Development and assessment of a physics-based simulation model to investigate residential PM2.5 infiltration across the US housing stock

• Developed model for estimating PM2.5 concentrations in the US housing stock.
• Compared modeled and measured regional estimates of PM2.5 infiltration.
• Model results compared reasonably well to measured.
• Data on time-varying air exchange rates in homes would help improve model.
• Model is a powerful tool for developing energy-efficient PM2.5 controls.

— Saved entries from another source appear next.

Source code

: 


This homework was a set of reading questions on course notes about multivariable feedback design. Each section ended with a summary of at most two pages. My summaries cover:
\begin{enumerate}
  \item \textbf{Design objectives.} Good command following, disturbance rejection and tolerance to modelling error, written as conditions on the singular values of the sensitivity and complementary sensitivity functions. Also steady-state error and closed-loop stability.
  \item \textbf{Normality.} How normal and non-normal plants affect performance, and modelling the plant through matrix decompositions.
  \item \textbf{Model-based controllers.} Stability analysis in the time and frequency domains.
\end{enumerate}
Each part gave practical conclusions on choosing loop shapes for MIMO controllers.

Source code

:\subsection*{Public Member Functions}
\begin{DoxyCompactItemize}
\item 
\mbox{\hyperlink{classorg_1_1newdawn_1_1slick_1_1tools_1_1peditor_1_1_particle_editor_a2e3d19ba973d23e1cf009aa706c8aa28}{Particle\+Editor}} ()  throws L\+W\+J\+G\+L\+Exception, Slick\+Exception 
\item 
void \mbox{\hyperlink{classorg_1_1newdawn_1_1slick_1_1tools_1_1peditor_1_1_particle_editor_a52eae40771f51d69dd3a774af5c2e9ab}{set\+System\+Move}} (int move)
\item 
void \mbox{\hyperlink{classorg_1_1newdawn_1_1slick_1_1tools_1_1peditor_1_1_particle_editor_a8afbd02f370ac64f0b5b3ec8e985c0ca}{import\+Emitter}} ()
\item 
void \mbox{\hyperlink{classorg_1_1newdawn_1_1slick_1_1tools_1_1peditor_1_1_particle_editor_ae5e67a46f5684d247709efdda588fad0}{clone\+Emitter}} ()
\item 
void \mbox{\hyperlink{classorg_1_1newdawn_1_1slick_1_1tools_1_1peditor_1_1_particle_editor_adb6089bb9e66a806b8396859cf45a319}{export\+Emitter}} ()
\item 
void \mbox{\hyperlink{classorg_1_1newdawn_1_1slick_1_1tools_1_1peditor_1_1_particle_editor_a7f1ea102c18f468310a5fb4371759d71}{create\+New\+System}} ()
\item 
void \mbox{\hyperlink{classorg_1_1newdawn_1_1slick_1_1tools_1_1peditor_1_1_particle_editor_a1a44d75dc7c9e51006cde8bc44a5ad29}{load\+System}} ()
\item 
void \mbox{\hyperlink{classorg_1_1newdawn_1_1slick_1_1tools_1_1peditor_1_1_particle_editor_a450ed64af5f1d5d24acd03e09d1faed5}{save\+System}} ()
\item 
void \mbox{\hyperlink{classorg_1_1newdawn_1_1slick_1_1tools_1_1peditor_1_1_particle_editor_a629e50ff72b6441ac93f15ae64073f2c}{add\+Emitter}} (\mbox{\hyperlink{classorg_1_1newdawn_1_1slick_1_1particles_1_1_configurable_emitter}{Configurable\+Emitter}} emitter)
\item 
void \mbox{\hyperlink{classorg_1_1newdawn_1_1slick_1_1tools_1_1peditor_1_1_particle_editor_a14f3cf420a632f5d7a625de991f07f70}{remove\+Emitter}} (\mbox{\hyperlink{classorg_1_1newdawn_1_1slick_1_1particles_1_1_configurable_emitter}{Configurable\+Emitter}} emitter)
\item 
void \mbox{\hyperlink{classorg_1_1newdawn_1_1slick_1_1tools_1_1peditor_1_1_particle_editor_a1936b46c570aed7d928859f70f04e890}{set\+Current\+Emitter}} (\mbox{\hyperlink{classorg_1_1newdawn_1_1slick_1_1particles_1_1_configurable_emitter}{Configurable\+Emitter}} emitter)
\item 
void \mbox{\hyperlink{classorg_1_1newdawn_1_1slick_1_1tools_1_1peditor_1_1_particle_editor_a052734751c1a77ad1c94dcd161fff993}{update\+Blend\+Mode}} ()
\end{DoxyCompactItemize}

The Lawrence Berkeley National Laboratory Population Impact Assessment Modeling Framework (PIAMF) was expanded to enable determination of indoor PM2.5 concentrations and exposures in a set of 50,000 homes representing the US housing stock. A mass-balance model is used to calculate time-dependent pollutant concentrations within each home. The model includes size- and species-dependent removal mechanisms. The particle model was applied to the housing samples of the Relationship of Indoor, Outdoor, and Personal Air (RIOPA) and The Detroit Exposure and Aerosol Research Study (DEARS) studies to compare model- and measurement-based estimates of indoor PM2.5 of outdoor origin. Model-derived distributions of infiltration factors (ratio of indoor PM2.5 of outdoor origin to outdoor PM2.5) are compared to measurement-based distributions obtained in studies conducted in 11 US cities.